Additional action from the SEC toward the cryptocurrency and fintech economy has come in other forms. The organization is committed to gathering and distributing relevant information to the public. A May 31, 2019, public forum was one such event where this took place.
Organized by the recently launched Strategic Hub for Innovation and Financial Technology (FinHub) division of the SEC, this forum and other, similar public interactions are exactly what the division was created for. The FinHub forum addressed topics such as capital formation, trading and markets, investment management, and distributed ledger technology.
Get out while it’s good?
Some blockchain companies based in or operating out of the United States are taking what is beginning to look like the easy way out. They are simply ceasing business operations in the U.S., instead of focusing attention overseas.
One such company is Binance. Binance, the world’s largest digital currency exchange will not offer trading services to U.S. investors after September 12, 2019. As shown in this chart, the departure of Binance from the U.S. market will severely limit the liquidity of certain altcoins for United States investors. At least seven cryptocurrencies will no longer be available anywhere in the United States. Many others will be listed on just one U.S.-compliant exchange.
According to a somewhat cryptic announcement tweeted by Binance founder and CEO, CZ, the company is working on a return to the U.S. market. Launching a U.S. exclusive exchange is probably the only way to maintain a U.S. presence, compliant with all regulations while keeping the original Binance platform alive.
Other exchanges, however, simply do not have the resources to support the level of compliance U.S. law requires.
Still open for business
In another interesting twist, the SEC is considering altering investment restrictions for retail investors. Currently, only accredited investors, those whose net worth is over $1 million, or who earn more than $200k per year are able to invest in private equities and hedge funds.
This change would make it possible for individual investors with fewer assets to have access to more investment opportunities. Some of these opportunities are now in the cryptocurrency market. With several exchanges, AMFEIX, for example, now offering cryptocurrency trading funds, this potential SEC decision will positively affect fiat and crypto investors alike.

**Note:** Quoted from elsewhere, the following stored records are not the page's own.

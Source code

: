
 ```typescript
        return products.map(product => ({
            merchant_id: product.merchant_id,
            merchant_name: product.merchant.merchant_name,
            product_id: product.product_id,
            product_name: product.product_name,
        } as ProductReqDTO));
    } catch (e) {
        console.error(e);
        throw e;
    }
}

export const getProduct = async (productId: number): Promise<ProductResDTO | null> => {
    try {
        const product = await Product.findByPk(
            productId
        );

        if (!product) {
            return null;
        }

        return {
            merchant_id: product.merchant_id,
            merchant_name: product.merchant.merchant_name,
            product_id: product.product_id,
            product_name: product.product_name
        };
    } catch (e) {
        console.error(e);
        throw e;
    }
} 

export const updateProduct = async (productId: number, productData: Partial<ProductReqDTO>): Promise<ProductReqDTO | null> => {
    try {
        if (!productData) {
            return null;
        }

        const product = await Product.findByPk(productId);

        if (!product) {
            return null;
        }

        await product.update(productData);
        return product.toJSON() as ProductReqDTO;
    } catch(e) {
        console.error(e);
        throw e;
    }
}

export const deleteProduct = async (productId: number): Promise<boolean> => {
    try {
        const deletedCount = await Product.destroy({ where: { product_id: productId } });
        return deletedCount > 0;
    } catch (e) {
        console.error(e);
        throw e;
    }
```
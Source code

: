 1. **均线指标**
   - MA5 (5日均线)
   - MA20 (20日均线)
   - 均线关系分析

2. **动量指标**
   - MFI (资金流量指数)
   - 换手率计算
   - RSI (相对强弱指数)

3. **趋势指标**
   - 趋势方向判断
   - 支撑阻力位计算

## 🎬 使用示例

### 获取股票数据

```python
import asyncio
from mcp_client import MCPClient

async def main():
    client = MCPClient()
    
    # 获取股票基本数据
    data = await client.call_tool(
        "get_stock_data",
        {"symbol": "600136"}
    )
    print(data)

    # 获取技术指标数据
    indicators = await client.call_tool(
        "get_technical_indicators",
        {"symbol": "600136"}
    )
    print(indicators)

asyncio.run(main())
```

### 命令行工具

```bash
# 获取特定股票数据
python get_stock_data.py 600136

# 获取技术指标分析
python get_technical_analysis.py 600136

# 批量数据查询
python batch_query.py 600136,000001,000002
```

Not all fintech companies are leaving the country. Many, like AMFEIX, are hoping that regulatory changes will eventually work in their favour.

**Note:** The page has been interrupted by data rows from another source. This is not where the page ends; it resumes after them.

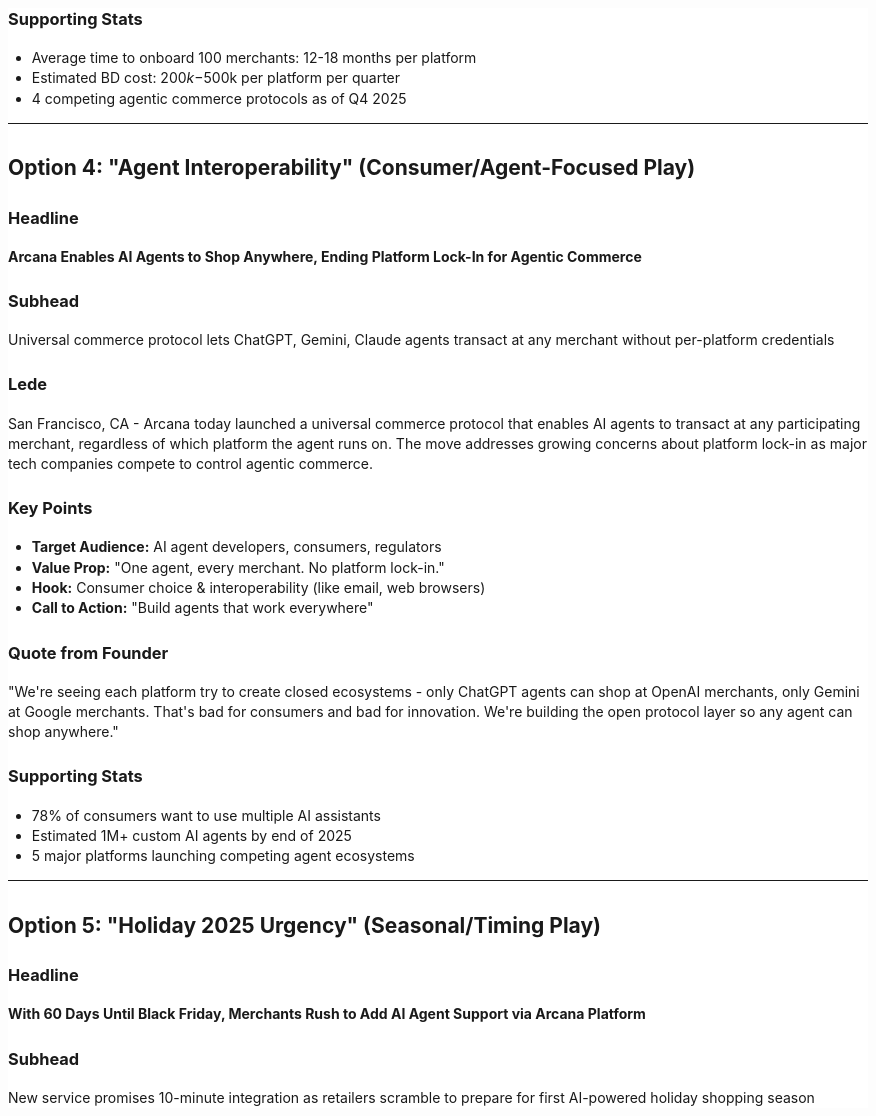 ### Supporting Stats
- Average time to onboard 100 merchants: 12-18 months per platform
- Estimated BD cost: $200k-$500k per platform per quarter
- 4 competing agentic commerce protocols as of Q4 2025

---

## Option 4: "Agent Interoperability" (Consumer/Agent-Focused Play)

### Headline
**Arcana Enables AI Agents to Shop Anywhere, Ending Platform Lock-In for Agentic Commerce**

### Subhead
Universal commerce protocol lets ChatGPT, Gemini, Claude agents transact at any merchant without per-platform credentials

### Lede
San Francisco, CA - Arcana today launched a universal commerce protocol that enables AI agents to transact at any participating merchant, regardless of which platform the agent runs on. The move addresses growing concerns about platform lock-in as major tech companies compete to control agentic commerce.

### Key Points
- **Target Audience:** AI agent developers, consumers, regulators
- **Value Prop:** "One agent, every merchant. No platform lock-in."
- **Hook:** Consumer choice & interoperability (like email, web browsers)
- **Call to Action:** "Build agents that work everywhere"

### Quote from Founder
"We're seeing each platform try to create closed ecosystems - only ChatGPT agents can shop at OpenAI merchants, only Gemini at Google merchants. That's bad for consumers and bad for innovation. We're building the open protocol layer so any agent can shop anywhere."

### Supporting Stats
- 78% of consumers want to use multiple AI assistants
- Estimated 1M+ custom AI agents by end of 2025
- 5 major platforms launching competing agent ecosystems

---

## Option 5: "Holiday 2025 Urgency" (Seasonal/Timing Play)

### Headline
**With 60 Days Until Black Friday, Merchants Rush to Add AI Agent Support via Arcana Platform**

### Subhead
New service promises 10-minute integration as retailers scramble to prepare for first AI-powered holiday shopping season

A great example of this is the ongoing quest for SEC approval of a bitcoin ETF. The most recent filing, from VanEck/SolidX, was delayed yet again. A ruling is expected by October 2019. A Bitwise ETF decision was also delayed.
Cameron and Tyler Winklevoss have twice attempted to list a bitcoin ETF with the SEC. The SEC has rejected their efforts twice. The Winklevoss twins own Gemini, but are better known in the fiat world for suing Mark Zuckerberg a bunch of times.
As SEC regulations continue to evolve, the biggest risk to the cryptocurrency economy is prohibitively costly regulatory compliance standards. The Winklevoss twins, perpetually at the forefront of cryptocurrency market regulations, have suggested a self-regulatory organization (SRO) for digital assets.
This is an interesting proposition. For a market that was created to resolve the ethical dilemmas rampant in financial circles, cryptocurrency does not have a great track record in that regard. Instead, hacking, secrecy, and poor judgement have marked the past 10 years of bitcoin’s existence.
However, an SRO could preserve innovation and progress within blockchain technology and cryptocurrency growth, while keeping all players honest. The need certainly exists, and so far, the SEC is nobody’s favourite saviour.
Only time will tell if the SRO concept becomes a reality or another failed Winklevoss attempt to regulate cryptocurrency.